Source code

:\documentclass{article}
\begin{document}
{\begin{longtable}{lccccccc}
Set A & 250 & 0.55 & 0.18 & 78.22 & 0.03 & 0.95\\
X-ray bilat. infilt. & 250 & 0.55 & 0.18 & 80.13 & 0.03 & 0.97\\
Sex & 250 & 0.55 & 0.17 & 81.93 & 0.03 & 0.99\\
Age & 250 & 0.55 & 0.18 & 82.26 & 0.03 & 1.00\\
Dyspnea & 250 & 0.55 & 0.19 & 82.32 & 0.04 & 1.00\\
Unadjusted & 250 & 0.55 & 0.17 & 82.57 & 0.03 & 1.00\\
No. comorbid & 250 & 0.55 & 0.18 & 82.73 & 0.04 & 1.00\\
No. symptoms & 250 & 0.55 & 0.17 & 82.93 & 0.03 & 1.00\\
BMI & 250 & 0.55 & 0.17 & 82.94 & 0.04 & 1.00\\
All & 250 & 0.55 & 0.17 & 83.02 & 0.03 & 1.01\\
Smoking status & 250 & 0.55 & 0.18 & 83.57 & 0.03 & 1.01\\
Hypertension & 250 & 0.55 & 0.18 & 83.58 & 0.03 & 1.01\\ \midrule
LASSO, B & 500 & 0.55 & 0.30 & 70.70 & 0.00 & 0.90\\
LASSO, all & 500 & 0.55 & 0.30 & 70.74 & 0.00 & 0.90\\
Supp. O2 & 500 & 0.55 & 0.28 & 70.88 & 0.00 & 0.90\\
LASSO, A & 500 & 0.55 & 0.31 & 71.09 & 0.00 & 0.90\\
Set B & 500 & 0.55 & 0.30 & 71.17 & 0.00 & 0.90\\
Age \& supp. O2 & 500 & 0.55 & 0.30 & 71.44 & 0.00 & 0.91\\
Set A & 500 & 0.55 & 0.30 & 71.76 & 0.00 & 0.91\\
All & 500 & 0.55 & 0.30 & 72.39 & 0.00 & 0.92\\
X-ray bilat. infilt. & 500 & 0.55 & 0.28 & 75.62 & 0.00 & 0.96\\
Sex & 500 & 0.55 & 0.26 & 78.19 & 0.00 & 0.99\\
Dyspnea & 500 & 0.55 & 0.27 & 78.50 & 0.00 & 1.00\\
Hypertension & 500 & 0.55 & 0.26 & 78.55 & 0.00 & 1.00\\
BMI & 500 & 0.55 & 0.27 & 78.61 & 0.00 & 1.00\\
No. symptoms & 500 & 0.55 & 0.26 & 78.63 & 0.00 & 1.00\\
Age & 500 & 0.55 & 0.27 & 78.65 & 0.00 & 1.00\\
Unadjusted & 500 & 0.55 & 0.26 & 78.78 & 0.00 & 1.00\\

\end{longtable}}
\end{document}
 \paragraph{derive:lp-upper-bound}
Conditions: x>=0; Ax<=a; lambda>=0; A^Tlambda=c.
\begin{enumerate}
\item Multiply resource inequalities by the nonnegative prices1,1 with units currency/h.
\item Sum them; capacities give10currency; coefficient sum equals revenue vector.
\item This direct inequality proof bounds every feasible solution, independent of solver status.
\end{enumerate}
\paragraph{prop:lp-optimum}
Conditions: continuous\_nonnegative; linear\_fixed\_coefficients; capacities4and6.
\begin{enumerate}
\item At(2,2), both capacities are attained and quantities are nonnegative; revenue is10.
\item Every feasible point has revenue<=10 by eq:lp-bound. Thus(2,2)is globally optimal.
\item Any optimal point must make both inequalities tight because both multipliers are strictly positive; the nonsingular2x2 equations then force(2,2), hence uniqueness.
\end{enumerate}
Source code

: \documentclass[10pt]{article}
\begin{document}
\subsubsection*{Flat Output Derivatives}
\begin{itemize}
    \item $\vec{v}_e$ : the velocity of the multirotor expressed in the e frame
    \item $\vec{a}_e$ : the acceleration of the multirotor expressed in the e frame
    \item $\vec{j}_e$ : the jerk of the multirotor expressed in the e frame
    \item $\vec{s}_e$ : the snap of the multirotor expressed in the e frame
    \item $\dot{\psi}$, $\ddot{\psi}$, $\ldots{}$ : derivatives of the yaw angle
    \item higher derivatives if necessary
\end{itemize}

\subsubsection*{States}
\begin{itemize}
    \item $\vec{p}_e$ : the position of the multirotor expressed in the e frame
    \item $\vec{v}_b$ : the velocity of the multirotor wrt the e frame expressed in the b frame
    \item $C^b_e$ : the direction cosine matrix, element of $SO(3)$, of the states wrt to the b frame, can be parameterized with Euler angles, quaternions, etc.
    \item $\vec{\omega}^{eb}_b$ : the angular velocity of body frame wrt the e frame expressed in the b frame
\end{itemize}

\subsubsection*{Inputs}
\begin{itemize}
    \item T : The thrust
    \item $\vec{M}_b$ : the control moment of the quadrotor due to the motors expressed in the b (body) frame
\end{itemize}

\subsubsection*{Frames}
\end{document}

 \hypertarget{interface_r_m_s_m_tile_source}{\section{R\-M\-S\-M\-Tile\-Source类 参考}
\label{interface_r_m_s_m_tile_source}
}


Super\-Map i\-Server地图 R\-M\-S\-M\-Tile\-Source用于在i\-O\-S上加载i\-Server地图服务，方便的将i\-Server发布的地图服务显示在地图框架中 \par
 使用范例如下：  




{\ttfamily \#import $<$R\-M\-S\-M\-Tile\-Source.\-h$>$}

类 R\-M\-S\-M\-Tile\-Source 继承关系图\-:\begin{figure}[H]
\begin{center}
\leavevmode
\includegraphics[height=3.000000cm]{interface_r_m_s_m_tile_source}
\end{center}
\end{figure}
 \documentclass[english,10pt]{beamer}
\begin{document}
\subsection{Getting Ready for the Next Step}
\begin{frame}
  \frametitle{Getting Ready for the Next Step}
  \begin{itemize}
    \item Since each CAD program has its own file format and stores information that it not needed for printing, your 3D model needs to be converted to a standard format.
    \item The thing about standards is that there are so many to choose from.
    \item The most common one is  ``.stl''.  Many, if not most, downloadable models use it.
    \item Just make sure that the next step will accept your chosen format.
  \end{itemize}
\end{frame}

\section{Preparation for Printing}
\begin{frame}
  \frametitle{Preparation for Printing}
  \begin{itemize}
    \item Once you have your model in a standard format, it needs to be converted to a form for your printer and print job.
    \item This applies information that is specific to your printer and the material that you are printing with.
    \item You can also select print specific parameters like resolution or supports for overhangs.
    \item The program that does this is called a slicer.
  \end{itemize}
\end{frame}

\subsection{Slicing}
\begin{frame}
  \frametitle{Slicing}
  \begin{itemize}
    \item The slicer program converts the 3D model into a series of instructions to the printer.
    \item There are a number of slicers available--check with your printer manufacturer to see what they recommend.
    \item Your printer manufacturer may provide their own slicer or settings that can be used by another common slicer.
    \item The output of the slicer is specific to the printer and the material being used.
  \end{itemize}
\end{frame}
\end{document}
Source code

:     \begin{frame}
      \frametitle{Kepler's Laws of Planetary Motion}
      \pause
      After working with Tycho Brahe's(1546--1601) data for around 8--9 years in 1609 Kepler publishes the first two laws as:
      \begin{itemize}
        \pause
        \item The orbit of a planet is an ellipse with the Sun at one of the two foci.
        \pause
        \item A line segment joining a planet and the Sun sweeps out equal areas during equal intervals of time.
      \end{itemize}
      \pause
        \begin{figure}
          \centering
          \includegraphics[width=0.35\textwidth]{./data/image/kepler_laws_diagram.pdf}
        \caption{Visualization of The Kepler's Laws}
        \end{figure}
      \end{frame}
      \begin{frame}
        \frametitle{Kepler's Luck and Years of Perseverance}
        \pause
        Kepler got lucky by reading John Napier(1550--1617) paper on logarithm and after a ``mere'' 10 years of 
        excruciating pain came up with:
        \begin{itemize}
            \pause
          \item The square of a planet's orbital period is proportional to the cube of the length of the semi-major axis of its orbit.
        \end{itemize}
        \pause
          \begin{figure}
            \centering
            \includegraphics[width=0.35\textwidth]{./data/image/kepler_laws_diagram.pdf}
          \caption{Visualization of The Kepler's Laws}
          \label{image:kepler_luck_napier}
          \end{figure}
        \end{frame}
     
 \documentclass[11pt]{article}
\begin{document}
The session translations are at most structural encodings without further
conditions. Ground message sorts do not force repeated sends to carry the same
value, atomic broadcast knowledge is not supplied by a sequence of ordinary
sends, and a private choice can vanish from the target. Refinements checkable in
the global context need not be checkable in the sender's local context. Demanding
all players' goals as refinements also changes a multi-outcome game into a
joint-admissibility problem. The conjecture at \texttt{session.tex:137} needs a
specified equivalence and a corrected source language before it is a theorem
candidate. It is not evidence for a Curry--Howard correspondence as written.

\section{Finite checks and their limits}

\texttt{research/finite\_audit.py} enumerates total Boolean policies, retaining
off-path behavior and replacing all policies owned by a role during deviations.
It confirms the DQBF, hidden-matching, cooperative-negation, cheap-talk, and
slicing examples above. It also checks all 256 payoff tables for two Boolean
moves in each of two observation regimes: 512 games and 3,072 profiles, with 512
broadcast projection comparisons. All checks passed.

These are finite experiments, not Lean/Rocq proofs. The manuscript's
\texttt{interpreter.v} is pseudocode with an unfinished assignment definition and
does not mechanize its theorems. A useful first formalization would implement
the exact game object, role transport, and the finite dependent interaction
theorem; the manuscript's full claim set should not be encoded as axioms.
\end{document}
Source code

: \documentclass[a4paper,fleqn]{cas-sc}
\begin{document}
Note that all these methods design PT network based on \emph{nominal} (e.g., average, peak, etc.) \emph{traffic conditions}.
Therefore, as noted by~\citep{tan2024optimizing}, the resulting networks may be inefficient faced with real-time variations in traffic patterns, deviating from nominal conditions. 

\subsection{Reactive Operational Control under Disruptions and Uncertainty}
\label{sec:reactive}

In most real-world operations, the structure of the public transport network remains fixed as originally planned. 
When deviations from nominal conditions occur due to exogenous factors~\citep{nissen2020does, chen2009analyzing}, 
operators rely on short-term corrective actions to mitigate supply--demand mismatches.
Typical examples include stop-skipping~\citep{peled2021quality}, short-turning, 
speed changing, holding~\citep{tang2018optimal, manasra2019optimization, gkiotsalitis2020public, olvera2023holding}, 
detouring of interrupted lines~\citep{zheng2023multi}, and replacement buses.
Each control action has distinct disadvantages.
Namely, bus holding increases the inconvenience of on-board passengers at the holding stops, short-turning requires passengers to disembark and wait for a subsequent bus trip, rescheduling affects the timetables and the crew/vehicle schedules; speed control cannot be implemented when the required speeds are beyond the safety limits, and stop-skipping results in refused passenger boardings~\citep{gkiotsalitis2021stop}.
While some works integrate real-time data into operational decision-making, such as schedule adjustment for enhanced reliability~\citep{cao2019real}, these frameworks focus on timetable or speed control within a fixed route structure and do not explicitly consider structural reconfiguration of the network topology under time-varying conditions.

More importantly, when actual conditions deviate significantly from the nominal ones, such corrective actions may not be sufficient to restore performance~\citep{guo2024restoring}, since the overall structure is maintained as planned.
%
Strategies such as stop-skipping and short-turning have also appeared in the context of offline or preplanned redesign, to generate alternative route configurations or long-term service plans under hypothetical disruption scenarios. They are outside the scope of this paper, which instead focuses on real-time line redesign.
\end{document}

* * * * * * *

§ Work to be completed:
Could you return all lines from the records that include the word "transport"?

§ Result:
the exact game object, role transport, and the finite dependent interaction
In most real-world operations, the structure of the public transport network remains fixed as originally planned. 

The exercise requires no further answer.